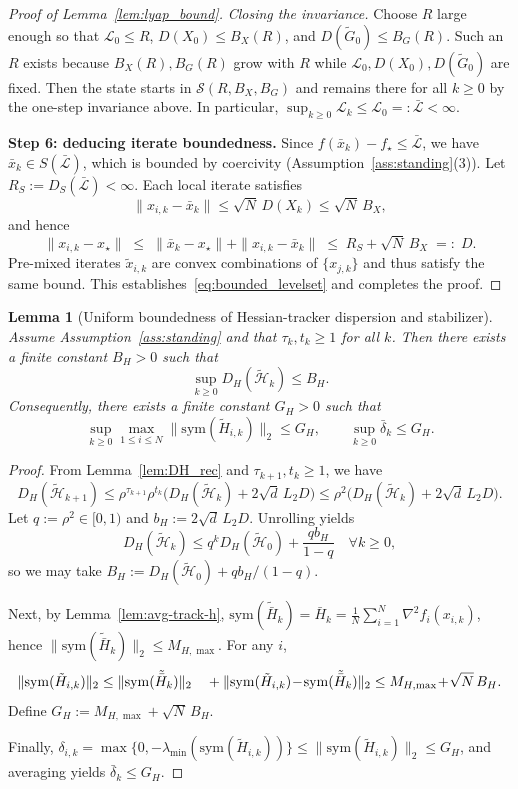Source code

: \documentclass[10pt,twocolumn,letterpaper]{article}
\theoremstyle{compact}
\newtheorem{lemma}[theorem]{Lemma}
\theoremstyle{compactremark}
\begin{document}
\begin{proof}[Proof of Lemma~\ref{lem:lyap_bound}]
\emph{Closing the invariance.}
Choose $R$ large enough so that
$\mathcal L_0\le R$,
$D(X_0)\le B_X(R)$, and
$D(\tilde G_0)\le B_G(R)$.
Such an $R$ exists because $B_X(R),B_G(R)$ grow with $R$
while $\mathcal L_0,D(X_0),D(\tilde G_0)$ are fixed.
Then the state starts in $\mathcal S(R,B_X,B_G)$
and remains there for all $k\ge0$ by the one-step invariance above.
In particular, $\sup_{k\ge0}\mathcal L_k\le \mathcal L_0=:\bar{\mathcal L}<\infty$.

\vspace{1pt}
\noindent\textbf{Step 6: deducing iterate boundedness.}
Since $f(\bar x_k)-f_\star\le\bar{\mathcal L}$, we have
$\bar x_k\in S(\bar{\mathcal L})$,
which is bounded by coercivity (Assumption~\ref{ass:standing}(3)).
Let $R_S:=D_S(\bar{\mathcal L})<\infty$.
Each local iterate satisfies
\[
  \|x_{i,k}-\bar x_k\|\le\sqrt{N}\,D(X_k)\le\sqrt{N}\,B_X,
\]
and hence
\[
  \|x_{i,k}-x_\star\|
  \;\le\;
  \|\bar x_k-x_\star\|+\|x_{i,k}-\bar x_k\|
  \;\le\;
  R_S + \sqrt{N}\,B_X
  \;=:\; D.
\]
Pre-mixed iterates $\tilde x_{i,k}$ are convex combinations of
$\{x_{j,k}\}$ and thus satisfy the same bound.
This establishes~\eqref{eq:bounded_levelset} and completes the proof.
\end{proof}

\begin{lemma}[Uniform boundedness of Hessian-tracker dispersion and stabilizer]\label{lem:tilde_hess_bounded}
Assume Assumption~\ref{ass:standing} and that $\tau_k,t_k\ge 1$ for all $k$.
Then there exists a finite constant $B_H>0$ such that
\[
\sup_{k\ge 0} D_H(\tilde{\mathcal H}_k)\le B_H.
\]
Consequently, there exists a finite constant $G_H>0$ such that
\[
\sup_{k\ge 0}\max_{1\le i\le N}\big\|\mathrm{sym}(\tilde H_{i,k})\big\|_2 \le G_H,
\qquad
\sup_{k\ge 0}\bar\delta_k \le G_H.
\]
\end{lemma}

\begin{proof}
From Lemma~\ref{lem:DH_rec} and $\tau_{k+1},t_k\ge 1$, we have
\[
D_H(\tilde{\mathcal H}_{k+1})
\le \rho^{\tau_{k+1}}\rho^{t_k}\Big(D_H(\tilde{\mathcal H}_k)+2\sqrt d\,L_2D\Big)
\le \rho^2\Big(D_H(\tilde{\mathcal H}_k)+2\sqrt d\,L_2D\Big).
\]
Let $q:=\rho^2\in[0,1)$ and $b_H:=2\sqrt d\,L_2D$. Unrolling yields
\[
D_H(\tilde{\mathcal H}_k)\le q^k D_H(\tilde{\mathcal H}_0)+\frac{qb_H}{1-q}\quad \forall k\ge 0,
\]
so we may take $B_H:=D_H(\tilde{\mathcal H}_0)+qb_H/(1-q)$.

Next, by Lemma~\ref{lem:avg-track-h},
$\mathrm{sym}(\tilde{\bar H}_k)=\bar H_k=\frac1N\sum_{i=1}^N\nabla^2 f_i(x_{i,k})$,
hence $\|\mathrm{sym}(\tilde{\bar H}_k)\|_2\le M_{H,\max}$.
For any $i$,
\[
\|\mathrm{sym}(\tilde H_{i,k})\|_2
\le \|\mathrm{sym}(\tilde{\bar H}_k)\|_2\\
\quad + \|\mathrm{sym}(\tilde H_{i,k})\!-\!\mathrm{sym}(\tilde{\bar H}_k)\|_2
\le M_{H,\max}\!+\!\sqrt{N}\,B_H.
\]
Define $G_H:=M_{H,\max} + \sqrt{N}\,B_H$.

Finally, $\delta_{i,k}=\max\{0,-\lambda_{\min}(\mathrm{sym}(\tilde H_{i,k}))\}
\le \|\mathrm{sym}(\tilde H_{i,k})\|_2\le G_H$,
and averaging yields $\bar\delta_k\le G_H$.
\end{proof}
\end{document}
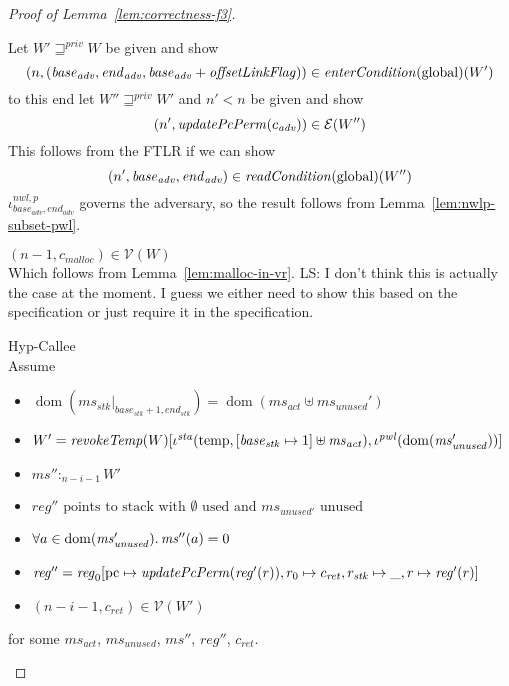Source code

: \documentclass[a4paper]{article}
\DeclareMathOperator{\dom}{dom}
\newcommand\lau[1]{{\color{purple} \sf \footnotesize {LS: #1}}\\}
\newcommand{\var}[1]{\mathit{#1}}
\newcommand{\hs}{\var{ms}}
\newcommand{\ms}{\hs}
\newcommand{\pcreg}{\mathrm{pc}}
\newcommand{\start}{\var{base}}
\newcommand{\addrend}{\var{end}}
\newcommand{\reg}{\var{reg}}
\newcommand{\heap}{\var{mem}}
\newcommand{\adv}{\var{adv}}
\newcommand{\stk}{\var{stk}}
\newcommand{\nwl}{\var{nwl}}
\newcommand{\pwl}{\var{pwl}}
\newcommand{\sta}{\var{sta}}
\newcommand{\olf}{\var{offsetLinkFlag}}
\newcommand{\plainfun}[2]{
  \ifthenelse{\equal{#2}{}}
  {\mathit{#1}}
  {\mathit{#1}(#2)}
}
\newcommand{\updatePcPerm}[1]{\plainfun{updatePcPerm}{#1}}
\newcommand{\readCond}[1]{\plainfun{readCondition}{#1}}
\newcommand{\entryCond}[1]{\plainfun{enterCondition}{#1}}
\newcommand{\revokeTemp}[1]{\plainfun{revokeTemp}{#1}}
\newcommand{\futurestr}{\mathbin{\sqsupseteq}^{\var{priv}}}
\newcommand{\heapSat}[3][\heap]{#1 :_{#2} #3}
\newcommand{\memSat}[3][n]{\heapSat[#2]{#1}{#3}}
\newcommand{\codelabel}[1]{\mathit{#1}}
\newcommand{\malloc}{\codelabel{malloc}}
\newcommand{\asmType}{\plaindom{AsmType}}
\newcommand{\plaindom}[1]{\mathrm{#1}}
\newcommand{\intr}[2]{\mathcal{#1}}
\newcommand{\valueintr}[1]{\intr{V}{#1}}
\newcommand{\exprintr}[1]{\intr{E}{#1}}
\newcommand{\stdvr}{\valueintr{\asmType}}
\newcommand{\stder}{\exprintr{\asmType}}
\newcommand{\npair}[2][n]{\left(#1,#2 \right)}
\newcommand{\plainperm}[1]{\mathrm{#1}}
\newcommand{\glob}{\plainperm{global}}
\newcommand{\plainview}[1]{\mathrm{#1}}
\newcommand{\temp}{\plainview{temp}}
\begin{document}
\begin{proof}[Proof of Lemma~\ref{lem:correctness-f3}]
\begin{enumproof}
\begin{enumproof}
\begin{enumproof}
            Let $W' \futurestr W$ be given and show
            \[
              \npair{(\start_\adv,\addrend_\adv,\start_\adv+\olf)} \in \entryCond{}(\glob)(W')
            \]
            to this end let $W'' \futurestr W'$ and $n' < n$ be given and show
            \[
              \npair[n']{\updatePcPerm{c_\adv}} \in \stder(W'')
            \]
            This follows from the FTLR if we can show
            \[
              \npair[n']{\start_\adv,\addrend_\adv} \in \readCond{}(\glob)(W'')
            \]
            $\iota^{\nwl,p}_{\start_\adv,\addrend_\adv}$ governs the adversary, so the result follows from Lemma~\ref{lem:nwlp-subset-pwl}.
          \item $\npair[n-1]{c_\malloc} \in \stdvr(W)$\\
            Which follows from Lemma~\ref{lem:malloc-in-vr}.
            \lau{I don't think this is actually the case at the moment. I guess we either need to show this based on the specification or just require it in the specification.}
        \end{enumproof}
    \end{enumproof}
  \item Hyp-Callee\\
    Assume
    \begin{itemize}
    \item $\dom(\ms_\stk |_{\start_\stk+1,\addrend_\stk}) = \dom(\ms_{\mathit{act}} \uplus \ms_{\mathit{unused}}')$
    \item $W' = \revokeTemp{W}[\iota^{\sta}(\temp,[\start_\stk \mapsto 1]\uplus\ms_{\mathit{act}}),\iota^{\pwl}(\dom(\ms_{\mathit{unused}}'))]$
    \item $\memSat[n-i-1]{\ms''}{W'}$
    \item $\reg'' \text{ points to stack with $\emptyset$ used and $\ms_{\mathit{unused}'}$ unused}$
    \item $\forall a \in \dom(\ms_{\var{unused}}') \ldotp \ms''(a) = 0$
    \item $\reg''= \reg_0[\pcreg\mapsto\updatePcPerm{\reg'(r)},r_0 \mapsto c_{\mathit{ret}}, r_\stk \mapsto \_, r \mapsto \reg'(r)]$ 
    \item $\npair[n-i-1]{c_{\mathit{ret}}} \in \stdvr(W')$
    \end{itemize}
    for some $\ms_{\mathit{act}}$, $\ms_{\mathit{unused}}$, $\ms''$, $\reg''$, $c_{\mathit{ret}}$.
    

\end{enumproof}
\end{proof}
\end{document}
==================================================
● **WORK ORDER**: Search the listing for the word "memSat" and return each line that holds it.

● **TASK OUTPUT**:
\newcommand{\memSat}[3][n]{\heapSat[#2]{#1}{#3}}
    \item $\memSat[n-i-1]{\ms''}{W'}$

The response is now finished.